Não é segredo para ninguém que o aumento da demanda já traz problemas de abastecimento de bens intermediários na área industrial. Gargalos existem em muitos setores, como os de papel e celulose, siderurgia e borracha. No seu conjunto, a indústria já usa quase 85% de sua capacidade instalada, numa demonstração evidente de que o país precisa de investimentos.
Todos devem, portanto, aceitar e apoiar a liderança desenvolvimentista e nacionalista da direção do BNDES nessa batalha pela redução da TJLP. No fundo, trata-se de uma ação que contraria o sistema bancário, ao qual não interessa a redução da taxa de juros para investimentos.

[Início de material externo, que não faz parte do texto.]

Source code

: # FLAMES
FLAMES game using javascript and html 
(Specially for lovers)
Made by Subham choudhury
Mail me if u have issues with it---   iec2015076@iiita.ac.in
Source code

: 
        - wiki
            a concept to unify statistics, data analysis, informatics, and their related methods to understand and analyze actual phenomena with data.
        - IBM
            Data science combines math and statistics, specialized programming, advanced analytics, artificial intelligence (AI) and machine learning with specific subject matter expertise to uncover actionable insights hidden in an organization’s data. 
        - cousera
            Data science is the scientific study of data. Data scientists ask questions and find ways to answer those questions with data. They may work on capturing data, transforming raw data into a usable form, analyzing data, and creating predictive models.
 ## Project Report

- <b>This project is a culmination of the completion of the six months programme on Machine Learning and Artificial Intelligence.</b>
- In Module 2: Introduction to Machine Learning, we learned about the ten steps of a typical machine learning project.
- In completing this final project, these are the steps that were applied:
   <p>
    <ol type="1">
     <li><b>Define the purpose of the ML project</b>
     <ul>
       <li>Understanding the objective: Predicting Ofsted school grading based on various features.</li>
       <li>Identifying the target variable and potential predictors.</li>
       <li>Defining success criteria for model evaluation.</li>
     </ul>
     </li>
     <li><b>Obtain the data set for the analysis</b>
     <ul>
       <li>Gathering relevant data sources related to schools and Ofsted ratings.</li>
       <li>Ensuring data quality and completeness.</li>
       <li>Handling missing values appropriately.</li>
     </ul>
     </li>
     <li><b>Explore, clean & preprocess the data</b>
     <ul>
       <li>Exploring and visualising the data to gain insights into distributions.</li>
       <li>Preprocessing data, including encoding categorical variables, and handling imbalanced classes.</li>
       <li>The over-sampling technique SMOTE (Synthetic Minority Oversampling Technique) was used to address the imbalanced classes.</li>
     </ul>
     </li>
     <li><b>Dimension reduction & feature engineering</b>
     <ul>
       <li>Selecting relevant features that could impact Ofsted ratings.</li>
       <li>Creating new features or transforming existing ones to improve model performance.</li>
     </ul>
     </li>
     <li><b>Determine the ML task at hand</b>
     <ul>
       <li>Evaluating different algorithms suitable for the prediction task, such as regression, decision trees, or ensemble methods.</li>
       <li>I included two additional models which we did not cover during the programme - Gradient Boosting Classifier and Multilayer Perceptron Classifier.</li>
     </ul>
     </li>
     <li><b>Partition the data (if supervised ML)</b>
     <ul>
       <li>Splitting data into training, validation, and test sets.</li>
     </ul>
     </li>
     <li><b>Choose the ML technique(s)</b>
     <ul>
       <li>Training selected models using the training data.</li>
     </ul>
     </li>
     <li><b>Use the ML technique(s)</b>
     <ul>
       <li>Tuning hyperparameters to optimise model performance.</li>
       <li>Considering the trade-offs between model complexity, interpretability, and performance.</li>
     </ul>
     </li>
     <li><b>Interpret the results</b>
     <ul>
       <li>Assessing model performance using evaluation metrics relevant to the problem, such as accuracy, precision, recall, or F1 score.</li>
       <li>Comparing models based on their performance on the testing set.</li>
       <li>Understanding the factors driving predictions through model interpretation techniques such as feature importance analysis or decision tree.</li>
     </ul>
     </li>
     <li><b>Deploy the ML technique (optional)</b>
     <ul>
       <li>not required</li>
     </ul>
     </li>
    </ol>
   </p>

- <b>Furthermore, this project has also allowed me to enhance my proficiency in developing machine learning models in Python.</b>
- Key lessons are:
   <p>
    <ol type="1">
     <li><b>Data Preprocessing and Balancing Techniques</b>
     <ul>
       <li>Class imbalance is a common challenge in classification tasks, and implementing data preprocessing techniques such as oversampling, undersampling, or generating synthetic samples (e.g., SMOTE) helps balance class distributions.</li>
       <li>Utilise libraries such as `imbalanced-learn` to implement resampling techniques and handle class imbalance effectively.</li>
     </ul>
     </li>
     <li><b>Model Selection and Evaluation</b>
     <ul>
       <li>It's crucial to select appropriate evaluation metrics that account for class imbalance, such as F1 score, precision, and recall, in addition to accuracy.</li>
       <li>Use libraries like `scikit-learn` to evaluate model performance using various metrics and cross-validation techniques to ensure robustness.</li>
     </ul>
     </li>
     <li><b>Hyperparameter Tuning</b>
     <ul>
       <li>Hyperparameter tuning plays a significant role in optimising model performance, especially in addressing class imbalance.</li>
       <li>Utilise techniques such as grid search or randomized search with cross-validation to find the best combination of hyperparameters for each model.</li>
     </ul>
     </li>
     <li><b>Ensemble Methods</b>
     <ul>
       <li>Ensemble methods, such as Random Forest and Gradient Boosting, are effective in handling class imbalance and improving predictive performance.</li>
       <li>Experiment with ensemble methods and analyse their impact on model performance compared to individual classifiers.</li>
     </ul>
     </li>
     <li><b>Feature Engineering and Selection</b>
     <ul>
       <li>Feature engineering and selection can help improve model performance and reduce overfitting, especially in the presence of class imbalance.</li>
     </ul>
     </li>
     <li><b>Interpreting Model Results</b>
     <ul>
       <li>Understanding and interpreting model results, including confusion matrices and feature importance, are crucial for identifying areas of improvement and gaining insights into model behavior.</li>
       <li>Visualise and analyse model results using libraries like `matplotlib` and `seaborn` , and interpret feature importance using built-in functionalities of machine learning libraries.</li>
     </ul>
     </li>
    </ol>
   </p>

Empresários nacionais que resistiram e mantiveram o controle de suas empresas durante o longo período de vacas magras podem ser considerados heróis. Agora que a economia retoma a expansão e surge a urgente demanda de investimentos, é justo que tenham o apoio financeiro para tocar seus projetos e recuperar posições perdidas para o capital estrangeiro. Isso não é privilégio nenhum.
Cabe ao Conselho Monetário Nacional decidir sobre a TJLP. Infelizmente, a representatividade do CMN está longe de ser a ideal, porque seus membros são todos do governo: os ministros do Planejamento e da Fazenda e o presidente do Banco Central. Por ironia, em momentos menos democráticos da vida brasileira, o CMN já teve melhor representatividade, com membros do setor privado. De qualquer forma, espera-se que tome em setembro uma decisão menos voltada para os umbigos do conservadorismo monetário.


Benjamin Steinbruch, 50, empresário, é diretor-presidente da Companhia Siderúrgica Nacional e presidente do conselho de administração da empresa.